Разгадка сего опуса Эдгара. Сие была не Чайка.
Good evening,
Advice on noise source being solar system invertor,
"the inverters could well be operating on frequencies around 100kHz and
would spread over a significant spectrum. A typical DC/AC inverter
generally uses a MOSFET bridge chopping (square waves) at a high
frequency in the kHz region, then passes the signal through a low pass
filter to recover the 50Hz."
"the signal levels from your printout are very low, around a microvolt,
and whilst the inverter may well pass the EMI standards this does not
mean they don’t radiate anything."
Regards, Edgar
Moonah, Tasmania.
====================
Some more thoughts: Radio over the air could not be licensed in this frequency band. So it must be either PLC over mains wires, or some short-range inductive devices.
Fortunately, high-power inductive chargers for e-vehicles have not caught on much here, mostly due to their efficiency disadvantage. This is not an issue for low-power chargers (e.g. QI for smartphones). As far as I have seen, today's inductive kitchen stoves are no longer using primitive freerunning oscillators, but microprocessor-based and crystal-derived stepped frequency sources around 40 to 70 kHz.
Edgar sent a link to a 19.2 s long wav file, containing a recording of the 102 to 118 kHz band. Attached is a spectrogram with 62.5 mHz per bin, 5 ms scroll, and 30 dB amplitude range. At the top, we see a weak AM trace at 117 kHz (presumably an IM2 between two local mediumwave transmitters), which can serve as a frequency reference.
Again we find four independently drifting sequences of dashes. I have to say I am still not sure whether they are PLC devices conveying information, or an inductive charger or heater transporting energy. From the observations, it looks like we can find arguments for either:
1. As noted before, the MFSK frequencies are unevenly spaced, adhering accurately to a switchable divider scheme 100 MHz / (2*n+1)
=> While simplifying the transmitter, it would make demodulation at the receiver more difficult, requiring a Goertzel bank instead of an FFT.
2. There are four traces of 20 ms dashes, with partly overlapping frequency ranges. Overcrossings and symbol collisions do happen frequently.
=> Such a PLC system would inevitably experience self-QRM. Unwrapping channels would have to rely on long-enough orthogonal spread codes.

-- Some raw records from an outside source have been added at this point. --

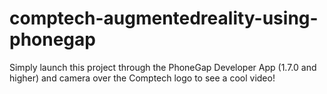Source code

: # comptech-augmentedreality-using-phonegap
Simply launch this project through the PhoneGap Developer App (1.7.0 and higher) and
camera over the Comptech logo to see a cool video!
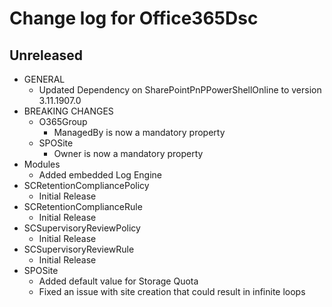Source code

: # Change log for Office365Dsc

## Unreleased

* GENERAL
  * Updated Dependency on SharePointPnPPowerShellOnline
    to version 3.11.1907.0
* BREAKING CHANGES
  * O365Group
    * ManagedBy is now a mandatory property
  * SPOSite
    * Owner is now a mandatory property
* Modules
  * Added embedded Log Engine
* SCRetentionCompliancePolicy
  * Initial Release
* SCRetentionComplianceRule
  * Initial Release
* SCSupervisoryReviewPolicy
  * Initial Release
* SCSupervisoryReviewRule
  * Initial Release
* SPOSite
  * Added default value for Storage Quota
  * Fixed an issue with site creation that could result in infinite loops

3. Center frequencies drift around slowly, and independently for each trace.
=> Makes no sense for digital communication, but might be needed for an inductive system to follow the coil resonance.
4. Often we find repeating four-symbol subsequences, but the subsequence changes after a while.
=> This looks too simple for a spread-spectrum PRN-sequence. It might however be a measurement technique to track the resonance.
5. Traces do have slightly different amplitude levels.
=> Obviously there are several physically separate sources.
6. Near the beginning, three symbol collisions occurred between the lower traces, all near antiphase (light grey).
=> Common frequency source, or just coincidence?
7. Timing appears to be precisely clocked by 50 Hz. The lower two traces switch ~ 6 ms before the others.
=> PLC's on different three-phase lines L1, L2, L3 with 6.67 ms lag between them?
A longer observation, including a 50 Hz reference from the grid, could perhaps decide whether the symbol timing actually follows small variations of the Australian mains frequency.
8. Ramps are visible between dashes in the spectrogram.
=> Frequency keying seems to be phase-continuous and not abrupt, perhaps meant to control spectral width.
9. Several devices seem to be on at all times.
=> This seems plausible for something like remotely read electricity meters, but less so for chargers or cookers.
I think the next step will be for Edgar to try to physically locate the signal source. Is it strongly present on the mains wires? Can you locate it by walking around with a portable receiver and ferrite loopstick?